- _What to work on_: In the data below, find every line with the word "Ctrl" and copy it out.

== Available data ==

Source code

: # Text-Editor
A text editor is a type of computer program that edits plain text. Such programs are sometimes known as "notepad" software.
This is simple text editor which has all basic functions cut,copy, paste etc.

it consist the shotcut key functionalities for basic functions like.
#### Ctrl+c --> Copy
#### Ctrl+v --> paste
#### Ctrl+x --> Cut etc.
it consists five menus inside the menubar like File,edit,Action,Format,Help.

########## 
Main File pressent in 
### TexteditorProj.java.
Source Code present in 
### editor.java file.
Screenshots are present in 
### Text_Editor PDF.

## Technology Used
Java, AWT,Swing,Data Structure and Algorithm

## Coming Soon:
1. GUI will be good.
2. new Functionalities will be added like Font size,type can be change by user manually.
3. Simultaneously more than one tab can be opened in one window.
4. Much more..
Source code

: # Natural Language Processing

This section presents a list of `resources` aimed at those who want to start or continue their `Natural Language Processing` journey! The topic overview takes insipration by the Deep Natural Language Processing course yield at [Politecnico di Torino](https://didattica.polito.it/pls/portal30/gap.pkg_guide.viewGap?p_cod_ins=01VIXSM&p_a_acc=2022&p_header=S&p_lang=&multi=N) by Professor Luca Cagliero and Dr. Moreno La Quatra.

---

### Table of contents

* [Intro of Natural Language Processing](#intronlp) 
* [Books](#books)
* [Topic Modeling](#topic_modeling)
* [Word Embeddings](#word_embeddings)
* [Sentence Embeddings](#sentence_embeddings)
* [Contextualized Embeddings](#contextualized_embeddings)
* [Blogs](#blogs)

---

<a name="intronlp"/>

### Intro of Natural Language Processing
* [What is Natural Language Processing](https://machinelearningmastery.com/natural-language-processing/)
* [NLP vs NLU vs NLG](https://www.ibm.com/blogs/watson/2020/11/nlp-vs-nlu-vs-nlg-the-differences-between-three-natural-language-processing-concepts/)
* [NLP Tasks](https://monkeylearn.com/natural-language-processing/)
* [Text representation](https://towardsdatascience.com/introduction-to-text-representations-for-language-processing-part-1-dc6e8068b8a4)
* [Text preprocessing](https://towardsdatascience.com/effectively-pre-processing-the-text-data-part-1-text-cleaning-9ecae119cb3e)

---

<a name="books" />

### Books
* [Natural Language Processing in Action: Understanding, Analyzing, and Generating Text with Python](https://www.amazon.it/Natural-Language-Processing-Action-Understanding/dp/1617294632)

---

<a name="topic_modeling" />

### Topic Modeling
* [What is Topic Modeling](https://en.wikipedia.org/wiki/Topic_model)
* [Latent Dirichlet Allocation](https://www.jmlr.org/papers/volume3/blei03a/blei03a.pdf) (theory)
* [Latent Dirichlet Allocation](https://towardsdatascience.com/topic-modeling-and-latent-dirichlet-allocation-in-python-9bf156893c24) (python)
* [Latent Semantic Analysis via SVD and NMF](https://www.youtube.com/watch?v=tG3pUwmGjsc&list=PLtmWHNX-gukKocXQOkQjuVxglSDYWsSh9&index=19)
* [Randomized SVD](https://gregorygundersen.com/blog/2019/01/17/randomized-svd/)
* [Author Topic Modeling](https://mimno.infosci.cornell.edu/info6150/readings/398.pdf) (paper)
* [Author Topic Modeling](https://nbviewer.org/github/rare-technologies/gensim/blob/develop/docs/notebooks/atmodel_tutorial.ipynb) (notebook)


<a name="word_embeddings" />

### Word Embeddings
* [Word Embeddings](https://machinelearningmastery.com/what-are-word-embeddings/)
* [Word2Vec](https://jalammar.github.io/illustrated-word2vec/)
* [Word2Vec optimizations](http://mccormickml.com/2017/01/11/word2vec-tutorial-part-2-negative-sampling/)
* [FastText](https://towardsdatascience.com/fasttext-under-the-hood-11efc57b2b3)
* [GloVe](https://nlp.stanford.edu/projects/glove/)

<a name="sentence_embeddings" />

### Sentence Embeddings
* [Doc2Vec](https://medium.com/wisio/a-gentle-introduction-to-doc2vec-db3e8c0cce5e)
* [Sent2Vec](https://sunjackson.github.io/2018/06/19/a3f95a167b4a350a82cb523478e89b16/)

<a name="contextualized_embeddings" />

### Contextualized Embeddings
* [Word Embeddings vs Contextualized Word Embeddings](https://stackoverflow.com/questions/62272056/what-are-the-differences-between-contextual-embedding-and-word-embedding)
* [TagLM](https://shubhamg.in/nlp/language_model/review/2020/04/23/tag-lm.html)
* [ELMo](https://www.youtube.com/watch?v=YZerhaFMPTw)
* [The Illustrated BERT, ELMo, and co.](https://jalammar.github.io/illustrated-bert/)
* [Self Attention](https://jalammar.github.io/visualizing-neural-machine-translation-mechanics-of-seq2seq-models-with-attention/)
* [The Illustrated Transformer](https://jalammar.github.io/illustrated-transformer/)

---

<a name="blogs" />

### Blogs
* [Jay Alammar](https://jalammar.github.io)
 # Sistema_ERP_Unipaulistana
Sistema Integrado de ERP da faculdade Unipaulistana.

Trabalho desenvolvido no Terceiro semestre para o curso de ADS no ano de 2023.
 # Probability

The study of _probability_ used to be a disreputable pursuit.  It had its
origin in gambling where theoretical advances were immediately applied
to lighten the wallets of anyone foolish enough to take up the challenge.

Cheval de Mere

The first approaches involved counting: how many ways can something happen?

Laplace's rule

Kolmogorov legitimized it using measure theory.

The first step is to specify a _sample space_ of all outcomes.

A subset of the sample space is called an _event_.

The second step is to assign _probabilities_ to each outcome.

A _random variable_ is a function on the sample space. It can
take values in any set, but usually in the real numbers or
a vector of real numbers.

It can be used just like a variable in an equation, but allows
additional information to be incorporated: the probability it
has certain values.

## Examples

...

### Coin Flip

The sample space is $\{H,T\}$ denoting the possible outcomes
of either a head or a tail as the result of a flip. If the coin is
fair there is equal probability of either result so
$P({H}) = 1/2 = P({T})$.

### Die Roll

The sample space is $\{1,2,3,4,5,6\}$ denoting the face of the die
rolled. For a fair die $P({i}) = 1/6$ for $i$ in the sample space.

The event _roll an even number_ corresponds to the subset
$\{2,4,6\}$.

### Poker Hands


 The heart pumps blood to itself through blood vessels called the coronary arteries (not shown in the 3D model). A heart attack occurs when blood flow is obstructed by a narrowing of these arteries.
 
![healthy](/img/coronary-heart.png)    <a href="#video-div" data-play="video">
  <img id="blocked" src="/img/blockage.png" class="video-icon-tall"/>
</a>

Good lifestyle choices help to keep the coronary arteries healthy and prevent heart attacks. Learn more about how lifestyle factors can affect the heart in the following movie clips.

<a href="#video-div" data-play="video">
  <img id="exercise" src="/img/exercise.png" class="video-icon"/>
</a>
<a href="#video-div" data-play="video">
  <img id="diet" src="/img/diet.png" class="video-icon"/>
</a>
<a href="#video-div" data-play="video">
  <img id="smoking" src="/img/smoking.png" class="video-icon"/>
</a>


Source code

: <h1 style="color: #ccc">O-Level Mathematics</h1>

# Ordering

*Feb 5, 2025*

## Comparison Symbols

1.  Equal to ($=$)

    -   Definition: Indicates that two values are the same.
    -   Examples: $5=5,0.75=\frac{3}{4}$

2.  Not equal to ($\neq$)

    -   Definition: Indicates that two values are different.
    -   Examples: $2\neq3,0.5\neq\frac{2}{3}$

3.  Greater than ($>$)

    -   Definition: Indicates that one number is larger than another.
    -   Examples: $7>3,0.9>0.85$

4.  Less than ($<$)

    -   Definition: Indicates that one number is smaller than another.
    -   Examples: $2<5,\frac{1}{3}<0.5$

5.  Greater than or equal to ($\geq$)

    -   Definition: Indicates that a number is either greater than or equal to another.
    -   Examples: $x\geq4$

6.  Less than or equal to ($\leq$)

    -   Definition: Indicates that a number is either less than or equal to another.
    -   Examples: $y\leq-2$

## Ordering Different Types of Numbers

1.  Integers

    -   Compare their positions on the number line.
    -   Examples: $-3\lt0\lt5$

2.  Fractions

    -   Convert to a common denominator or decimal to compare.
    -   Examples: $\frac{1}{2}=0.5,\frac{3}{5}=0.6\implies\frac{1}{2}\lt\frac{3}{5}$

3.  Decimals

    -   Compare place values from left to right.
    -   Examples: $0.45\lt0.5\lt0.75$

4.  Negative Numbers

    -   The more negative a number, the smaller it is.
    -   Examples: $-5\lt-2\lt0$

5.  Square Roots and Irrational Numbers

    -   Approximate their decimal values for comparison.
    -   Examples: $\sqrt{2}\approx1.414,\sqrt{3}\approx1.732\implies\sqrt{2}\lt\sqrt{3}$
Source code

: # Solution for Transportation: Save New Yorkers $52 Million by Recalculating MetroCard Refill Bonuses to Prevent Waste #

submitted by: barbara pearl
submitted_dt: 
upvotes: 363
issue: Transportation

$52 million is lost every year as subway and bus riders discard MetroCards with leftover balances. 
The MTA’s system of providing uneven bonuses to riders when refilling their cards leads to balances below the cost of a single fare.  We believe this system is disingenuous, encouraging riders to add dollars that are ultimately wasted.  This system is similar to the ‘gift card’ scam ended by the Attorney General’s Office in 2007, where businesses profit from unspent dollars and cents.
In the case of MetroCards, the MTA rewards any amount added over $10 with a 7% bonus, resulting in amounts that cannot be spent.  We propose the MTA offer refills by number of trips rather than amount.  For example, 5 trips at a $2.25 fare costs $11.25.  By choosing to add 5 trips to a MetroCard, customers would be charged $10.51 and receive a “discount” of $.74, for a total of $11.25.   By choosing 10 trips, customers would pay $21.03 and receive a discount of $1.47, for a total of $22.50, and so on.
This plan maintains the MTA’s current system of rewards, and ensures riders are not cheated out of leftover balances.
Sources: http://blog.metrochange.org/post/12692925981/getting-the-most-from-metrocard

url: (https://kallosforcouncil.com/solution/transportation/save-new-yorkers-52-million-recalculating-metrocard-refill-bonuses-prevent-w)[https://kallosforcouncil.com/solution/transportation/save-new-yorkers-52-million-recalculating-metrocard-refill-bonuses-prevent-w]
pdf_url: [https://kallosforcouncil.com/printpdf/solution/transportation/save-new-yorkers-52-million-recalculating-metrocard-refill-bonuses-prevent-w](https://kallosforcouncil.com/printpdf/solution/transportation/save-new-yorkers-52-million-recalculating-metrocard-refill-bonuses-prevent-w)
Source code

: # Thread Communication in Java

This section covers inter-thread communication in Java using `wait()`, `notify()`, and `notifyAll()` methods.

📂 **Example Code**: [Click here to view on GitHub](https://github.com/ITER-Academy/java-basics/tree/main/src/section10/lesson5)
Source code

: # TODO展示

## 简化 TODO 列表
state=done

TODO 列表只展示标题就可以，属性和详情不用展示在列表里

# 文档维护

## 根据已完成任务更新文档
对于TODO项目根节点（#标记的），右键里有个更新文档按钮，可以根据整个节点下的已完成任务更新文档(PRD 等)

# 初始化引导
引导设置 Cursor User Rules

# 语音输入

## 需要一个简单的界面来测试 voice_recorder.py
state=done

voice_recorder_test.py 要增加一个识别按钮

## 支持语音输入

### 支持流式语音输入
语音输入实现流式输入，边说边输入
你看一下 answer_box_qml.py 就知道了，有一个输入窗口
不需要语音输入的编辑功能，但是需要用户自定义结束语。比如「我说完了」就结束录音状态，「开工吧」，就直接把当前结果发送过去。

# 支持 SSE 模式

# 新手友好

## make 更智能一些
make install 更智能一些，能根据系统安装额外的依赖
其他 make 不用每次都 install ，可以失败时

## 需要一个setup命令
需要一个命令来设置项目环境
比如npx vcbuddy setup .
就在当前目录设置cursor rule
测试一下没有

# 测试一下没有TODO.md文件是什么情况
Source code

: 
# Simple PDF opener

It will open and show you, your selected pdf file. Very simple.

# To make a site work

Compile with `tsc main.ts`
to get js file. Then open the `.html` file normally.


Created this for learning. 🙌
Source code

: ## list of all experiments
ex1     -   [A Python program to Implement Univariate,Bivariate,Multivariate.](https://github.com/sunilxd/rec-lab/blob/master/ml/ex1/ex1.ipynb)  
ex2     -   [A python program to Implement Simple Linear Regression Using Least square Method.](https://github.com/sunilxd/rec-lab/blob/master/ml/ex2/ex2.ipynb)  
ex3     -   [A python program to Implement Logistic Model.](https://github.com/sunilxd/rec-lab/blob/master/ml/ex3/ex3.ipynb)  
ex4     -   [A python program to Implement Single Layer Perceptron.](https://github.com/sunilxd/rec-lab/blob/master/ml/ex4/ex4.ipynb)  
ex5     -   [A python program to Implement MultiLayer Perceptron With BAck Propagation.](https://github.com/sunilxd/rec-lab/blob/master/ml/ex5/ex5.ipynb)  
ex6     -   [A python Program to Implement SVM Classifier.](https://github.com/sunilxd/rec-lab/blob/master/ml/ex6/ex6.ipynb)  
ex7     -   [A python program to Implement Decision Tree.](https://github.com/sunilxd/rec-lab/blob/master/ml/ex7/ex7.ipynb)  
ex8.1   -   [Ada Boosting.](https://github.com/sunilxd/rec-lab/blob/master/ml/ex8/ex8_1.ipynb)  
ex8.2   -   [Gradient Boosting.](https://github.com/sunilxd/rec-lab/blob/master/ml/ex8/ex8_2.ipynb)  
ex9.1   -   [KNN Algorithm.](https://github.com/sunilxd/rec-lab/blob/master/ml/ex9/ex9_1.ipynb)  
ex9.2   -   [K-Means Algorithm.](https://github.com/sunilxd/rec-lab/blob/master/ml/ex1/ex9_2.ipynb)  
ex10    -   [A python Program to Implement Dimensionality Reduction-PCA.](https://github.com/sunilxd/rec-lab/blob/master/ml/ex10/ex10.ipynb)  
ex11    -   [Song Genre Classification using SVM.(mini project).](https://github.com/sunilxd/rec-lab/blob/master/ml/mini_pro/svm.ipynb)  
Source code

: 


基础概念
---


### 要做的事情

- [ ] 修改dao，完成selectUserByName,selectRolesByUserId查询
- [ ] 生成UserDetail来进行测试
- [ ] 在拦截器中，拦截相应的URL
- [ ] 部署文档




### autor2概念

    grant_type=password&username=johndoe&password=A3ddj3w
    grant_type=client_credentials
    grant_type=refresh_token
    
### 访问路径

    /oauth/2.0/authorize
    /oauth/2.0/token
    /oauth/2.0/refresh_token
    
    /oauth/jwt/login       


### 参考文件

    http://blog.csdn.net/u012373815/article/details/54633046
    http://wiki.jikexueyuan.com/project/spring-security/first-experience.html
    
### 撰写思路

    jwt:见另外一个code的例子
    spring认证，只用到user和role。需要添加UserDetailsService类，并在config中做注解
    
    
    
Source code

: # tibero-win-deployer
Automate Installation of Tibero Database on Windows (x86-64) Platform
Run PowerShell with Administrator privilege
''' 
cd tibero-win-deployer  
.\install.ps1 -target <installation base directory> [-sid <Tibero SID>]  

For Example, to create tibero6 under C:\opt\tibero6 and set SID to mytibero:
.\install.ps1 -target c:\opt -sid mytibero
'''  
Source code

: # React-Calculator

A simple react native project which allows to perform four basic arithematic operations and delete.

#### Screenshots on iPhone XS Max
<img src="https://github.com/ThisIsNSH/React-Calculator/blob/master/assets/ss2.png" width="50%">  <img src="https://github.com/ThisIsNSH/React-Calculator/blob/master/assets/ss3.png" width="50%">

===

- _Output for this exercise_:
#### Ctrl+c --> Copy
#### Ctrl+v --> paste
#### Ctrl+x --> Cut etc.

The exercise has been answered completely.